Straight up, the best thing about being on holiday (aside from the good food, booze, friends, family and sun/sea/sandals special) is the reading room it gives you. Out in Italy (poolside as I type), here are some of the things I am enjoying NOT reading right now:
1. Emails (the boring ones)
2. Bills and bank statements
3. Letters from our building berating us for bringing food and beverage into the pool area
4. The manual for our new TV remote
5. The shopping list
6. The back-to-the-shopping list, with the things on I forgot the first time
And here are the things I AM enjoying reading:
1. Trashy magazines (purely to keep my finger on the pulse, you understand)
2. Recipes for what we’ll cook tonight
3. Protection details on the side of a sunscreen bottle
4. Books, books and more books
Reading (the right things) is relaxing, no two ways about it, we’ve all read the statistics that prove as much. I’m guessing it’s because going into a good book lets you get into another world, and opens up fresh vistas for the mind’s eye. It was this thought that sprang instantly to mind when I saw this painting for the first time: it’s called Forest of Fontainebleau (1834), by the French artist Jean-Baptiste-Camille Corot (1796 – 1875). Corot started out working in the family drape business, but moved over to art with the help of an allowance from his father: good thing too, as he evolved a sublime and separate style that became key to the development and direction of French art.
This work is a biggun’ and says all sorts of things, about Corot’s training and the tastes of the times: the academic landscape tradition was being re-booted right now and Forest of Fontainebleau was proudly put on show at the Salon of 1834. It’s a hybrid ‘historic landscape’, lifted beyond the bog-standard landscape by the figure in the foreground. Now for me, this picture was an obvious pick, since the reading woman tied nicely to the ‘book-reading opens up new worlds’ thing. But Corot’s contemporaries would have taken one look at the loose-haired, peasant-dressed, wilderness-bound woman and spotted Mary Magdalene. The tiny deer springing in the distance completes the classic attributes of the saint.
This forest is far more than a formulaic academic image: Corot is more of a mover and shaker than that. Though this was done in-studio, Corot had started the painting en plein-air (outdoors) push, and based this on sketches and studies done outside. Corot’s radical move beyond the studio, spurred by the need to make accurate the appearance of the natural world, had him develop a freer, more natural style within he classical French tradition.

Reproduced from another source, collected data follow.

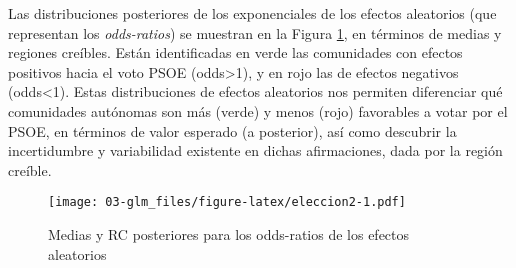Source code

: \documentclass[
]{book}
\newenvironment{Shaded}{\begin{snugshade}}{\end{snugshade}}
\newcommand{\AttributeTok}[1]{\textcolor[rgb]{0.77,0.63,0.00}{#1}}
\newcommand{\DecValTok}[1]{\textcolor[rgb]{0.00,0.00,0.81}{#1}}
\newcommand{\FloatTok}[1]{\textcolor[rgb]{0.00,0.00,0.81}{#1}}
\newcommand{\FunctionTok}[1]{\textcolor[rgb]{0.00,0.00,0.00}{#1}}
\newcommand{\NormalTok}[1]{#1}
\newcommand{\OtherTok}[1]{\textcolor[rgb]{0.56,0.35,0.01}{#1}}
\newcommand{\SpecialCharTok}[1]{\textcolor[rgb]{0.00,0.00,0.00}{#1}}
\newcommand{\StringTok}[1]{\textcolor[rgb]{0.31,0.60,0.02}{#1}}
\begin{document}
Las distribuciones posteriores de los exponenciales de los efectos
aleatorios (que representan los \emph{odds-ratios}) se muestran en la Figura \ref{fig:eleccion2}, en términos de medias y regiones creíbles. Están identificadas en verde las comunidades con efectos positivos hacia el voto PSOE (odds\textgreater1), y en rojo las de efectos negativos (odds\textless1). Estas distribuciones de efectos aleatorios nos permiten diferenciar qué comunidades autónomas son más (verde) y menos (rojo) favorables a votar por el PSOE, en términos de valor esperado (a posterior), así como descubrir la incertidumbre y variabilidad existente en dichas afirmaciones, dada por la región creíble.

\begin{Shaded}
\end{Shaded}

\begin{figure}
\centering
\texttt{[image: 03-glm\_files/figure-latex/eleccion2-1.pdf]}
\caption{\label{fig:eleccion2}Medias y RC posteriores para los odds-ratios de los efectos aleatorios}
\end{figure}
\end{document}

Here there’s a sensitive treatment of light: see it shining through the canopies of leaves and over the sunken river bed. He tends to use a limited range of colors, aiming to achieve form and depth through subtle tonal relationships of light and dark. His creamy, dreamy surface texture comes through with his use of small and quick brushstrokes. In many ways this man anticipated Impressionist landscapes and, though he declined to participate in the first Impressionist exhibition, what he did on his canvases caught the imaginations of pupils and followers including Pissarro, Morisot, Renoir, Monet, and Sisley. I suppose like a good book, Corot cleaved open a whole new world of possibilities for them.